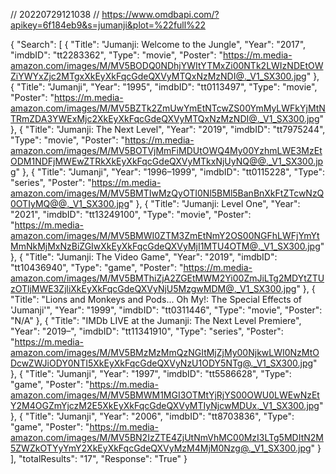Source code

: // 20220729121038
// https://www.omdbapi.com/?apikey=6f184eb9&s=jumanji&plot=%22full%22


{
  "Search": [
    {
      "Title": "Jumanji: Welcome to the Jungle",
      "Year": "2017",
      "imdbID": "tt2283362",
      "Type": "movie",
      "Poster": "https://m.media-amazon.com/images/M/MV5BODQ0NDhjYWItYTMxZi00NTk2LWIzNDEtOWZiYWYxZjc2MTgxXkEyXkFqcGdeQXVyMTQxNzMzNDI@._V1_SX300.jpg"
    },
    {
      "Title": "Jumanji",
      "Year": "1995",
      "imdbID": "tt0113497",
      "Type": "movie",
      "Poster": "https://m.media-amazon.com/images/M/MV5BZTk2ZmUwYmEtNTcwZS00YmMyLWFkYjMtNTRmZDA3YWExMjc2XkEyXkFqcGdeQXVyMTQxNzMzNDI@._V1_SX300.jpg"
    },
    {
      "Title": "Jumanji: The Next Level",
      "Year": "2019",
      "imdbID": "tt7975244",
      "Type": "movie",
      "Poster": "https://m.media-amazon.com/images/M/MV5BOTVjMmFiMDUtOWQ4My00YzhmLWE3MzEtODM1NDFjMWEwZTRkXkEyXkFqcGdeQXVyMTkxNjUyNQ@@._V1_SX300.jpg"
    },
    {
      "Title": "Jumanji",
      "Year": "1996–1999",
      "imdbID": "tt0115228",
      "Type": "series",
      "Poster": "https://m.media-amazon.com/images/M/MV5BMTIwMzQyOTI0Nl5BMl5BanBnXkFtZTcwNzQ0OTIyMQ@@._V1_SX300.jpg"
    },
    {
      "Title": "Jumanji: Level One",
      "Year": "2021",
      "imdbID": "tt13249100",
      "Type": "movie",
      "Poster": "https://m.media-amazon.com/images/M/MV5BMWI0ZTM3ZmEtNmY2OS00NGFhLWFjYmYtMmNkMjMxNzBiZGIwXkEyXkFqcGdeQXVyMjI1MTU4OTM@._V1_SX300.jpg"
    },
    {
      "Title": "Jumanji: The Video Game",
      "Year": "2019",
      "imdbID": "tt10436940",
      "Type": "game",
      "Poster": "https://m.media-amazon.com/images/M/MV5BMThiZjA2ZGEtMWM2Yi00ZmJiLTg2MDYtZTUzOTljMWE3ZjliXkEyXkFqcGdeQXVyNjU5MzgwMDM@._V1_SX300.jpg"
    },
    {
      "Title": "Lions and Monkeys and Pods... Oh My!: The Special Effects of 'Jumanji'",
      "Year": "1999",
      "imdbID": "tt0311446",
      "Type": "movie",
      "Poster": "N/A"
    },
    {
      "Title": "IMDb LIVE at the Jumanji: The Next Level Premiere",
      "Year": "2019–",
      "imdbID": "tt11341910",
      "Type": "series",
      "Poster": "https://m.media-amazon.com/images/M/MV5BMzMzMmQzNGItMjZjMy00NjkwLWI0NzMtODcwZWJiODY0NTI5XkEyXkFqcGdeQXVyNzU1ODY5NTg@._V1_SX300.jpg"
    },
    {
      "Title": "Jumanji",
      "Year": "1997",
      "imdbID": "tt5586628",
      "Type": "game",
      "Poster": "https://m.media-amazon.com/images/M/MV5BMWM1MGI3OTMtYjRjYS00OWU0LWEwNzEtY2M4OGZmYjczM2E5XkEyXkFqcGdeQXVyMTIyNjcwMDUx._V1_SX300.jpg"
    },
    {
      "Title": "Jumanji",
      "Year": "2006",
      "imdbID": "tt8703836",
      "Type": "game",
      "Poster": "https://m.media-amazon.com/images/M/MV5BN2IzZTE4ZjUtNmVhMC00MzI3LTg5MDItN2M5ZWZkOTYyYmY2XkEyXkFqcGdeQXVyMzM4MjM0Nzg@._V1_SX300.jpg"
    }
  ],
  "totalResults": "17",
  "Response": "True"
}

• TASK TO COMPLETE:
Please show every line of the material that contains the string "imdbID".

• SOLUTION:
      "imdbID": "tt2283362",
      "imdbID": "tt0113497",
      "imdbID": "tt7975244",
      "imdbID": "tt0115228",
      "imdbID": "tt13249100",
      "imdbID": "tt10436940",
      "imdbID": "tt0311446",
      "imdbID": "tt11341910",
      "imdbID": "tt5586628",
      "imdbID": "tt8703836",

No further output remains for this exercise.